BEGIN EXERCISE MATERIALS

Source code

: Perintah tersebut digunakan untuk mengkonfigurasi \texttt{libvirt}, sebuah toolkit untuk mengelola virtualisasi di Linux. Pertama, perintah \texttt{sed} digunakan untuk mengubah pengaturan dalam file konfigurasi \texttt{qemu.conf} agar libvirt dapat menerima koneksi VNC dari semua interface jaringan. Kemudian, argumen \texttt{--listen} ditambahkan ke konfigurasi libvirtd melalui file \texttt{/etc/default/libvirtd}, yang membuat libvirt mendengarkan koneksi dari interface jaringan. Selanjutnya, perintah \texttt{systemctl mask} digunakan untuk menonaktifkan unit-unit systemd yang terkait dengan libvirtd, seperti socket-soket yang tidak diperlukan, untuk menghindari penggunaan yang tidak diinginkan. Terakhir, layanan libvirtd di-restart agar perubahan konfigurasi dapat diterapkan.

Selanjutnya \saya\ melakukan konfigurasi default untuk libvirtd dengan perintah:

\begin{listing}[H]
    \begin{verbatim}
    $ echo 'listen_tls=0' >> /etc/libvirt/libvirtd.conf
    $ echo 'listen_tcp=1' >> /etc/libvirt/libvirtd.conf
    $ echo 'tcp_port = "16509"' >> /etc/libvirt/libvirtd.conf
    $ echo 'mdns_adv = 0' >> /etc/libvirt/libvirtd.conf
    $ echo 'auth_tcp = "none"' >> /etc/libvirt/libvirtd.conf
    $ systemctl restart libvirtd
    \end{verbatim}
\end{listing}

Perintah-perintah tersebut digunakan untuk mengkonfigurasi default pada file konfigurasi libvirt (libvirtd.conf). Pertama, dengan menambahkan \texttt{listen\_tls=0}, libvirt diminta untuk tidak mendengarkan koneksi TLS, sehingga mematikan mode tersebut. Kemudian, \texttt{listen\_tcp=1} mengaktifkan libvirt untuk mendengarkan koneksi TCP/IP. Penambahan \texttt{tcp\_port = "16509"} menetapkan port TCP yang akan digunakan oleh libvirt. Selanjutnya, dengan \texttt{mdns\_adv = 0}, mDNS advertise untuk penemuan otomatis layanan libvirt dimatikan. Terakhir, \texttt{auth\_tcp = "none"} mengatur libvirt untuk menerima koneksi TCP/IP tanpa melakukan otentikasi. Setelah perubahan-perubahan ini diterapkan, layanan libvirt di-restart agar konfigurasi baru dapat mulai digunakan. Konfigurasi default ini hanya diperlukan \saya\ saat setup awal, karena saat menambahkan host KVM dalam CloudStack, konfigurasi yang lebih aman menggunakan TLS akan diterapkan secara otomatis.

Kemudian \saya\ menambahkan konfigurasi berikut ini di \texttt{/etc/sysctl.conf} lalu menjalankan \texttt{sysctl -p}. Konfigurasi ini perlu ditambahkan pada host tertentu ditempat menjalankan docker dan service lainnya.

END EXERCISE MATERIALS

* TASK:
Repeat the full set of records above character for character.

* TASK RESPONSE:
Source code

: Perintah tersebut digunakan untuk mengkonfigurasi \texttt{libvirt}, sebuah toolkit untuk mengelola virtualisasi di Linux. Pertama, perintah \texttt{sed} digunakan untuk mengubah pengaturan dalam file konfigurasi \texttt{qemu.conf} agar libvirt dapat menerima koneksi VNC dari semua interface jaringan. Kemudian, argumen \texttt{--listen} ditambahkan ke konfigurasi libvirtd melalui file \texttt{/etc/default/libvirtd}, yang membuat libvirt mendengarkan koneksi dari interface jaringan. Selanjutnya, perintah \texttt{systemctl mask} digunakan untuk menonaktifkan unit-unit systemd yang terkait dengan libvirtd, seperti socket-soket yang tidak diperlukan, untuk menghindari penggunaan yang tidak diinginkan. Terakhir, layanan libvirtd di-restart agar perubahan konfigurasi dapat diterapkan.

Selanjutnya \saya\ melakukan konfigurasi default untuk libvirtd dengan perintah:

\begin{listing}[H]
    \begin{verbatim}
    $ echo 'listen_tls=0' >> /etc/libvirt/libvirtd.conf
    $ echo 'listen_tcp=1' >> /etc/libvirt/libvirtd.conf
    $ echo 'tcp_port = "16509"' >> /etc/libvirt/libvirtd.conf
    $ echo 'mdns_adv = 0' >> /etc/libvirt/libvirtd.conf
    $ echo 'auth_tcp = "none"' >> /etc/libvirt/libvirtd.conf
    $ systemctl restart libvirtd
    \end{verbatim}
\end{listing}

Perintah-perintah tersebut digunakan untuk mengkonfigurasi default pada file konfigurasi libvirt (libvirtd.conf). Pertama, dengan menambahkan \texttt{listen\_tls=0}, libvirt diminta untuk tidak mendengarkan koneksi TLS, sehingga mematikan mode tersebut. Kemudian, \texttt{listen\_tcp=1} mengaktifkan libvirt untuk mendengarkan koneksi TCP/IP. Penambahan \texttt{tcp\_port = "16509"} menetapkan port TCP yang akan digunakan oleh libvirt. Selanjutnya, dengan \texttt{mdns\_adv = 0}, mDNS advertise untuk penemuan otomatis layanan libvirt dimatikan. Terakhir, \texttt{auth\_tcp = "none"} mengatur libvirt untuk menerima koneksi TCP/IP tanpa melakukan otentikasi. Setelah perubahan-perubahan ini diterapkan, layanan libvirt di-restart agar konfigurasi baru dapat mulai digunakan. Konfigurasi default ini hanya diperlukan \saya\ saat setup awal, karena saat menambahkan host KVM dalam CloudStack, konfigurasi yang lebih aman menggunakan TLS akan diterapkan secara otomatis.

Kemudian \saya\ menambahkan konfigurasi berikut ini di \texttt{/etc/sysctl.conf} lalu menjalankan \texttt{sysctl -p}. Konfigurasi ini perlu ditambahkan pada host tertentu ditempat menjalankan docker dan service lainnya.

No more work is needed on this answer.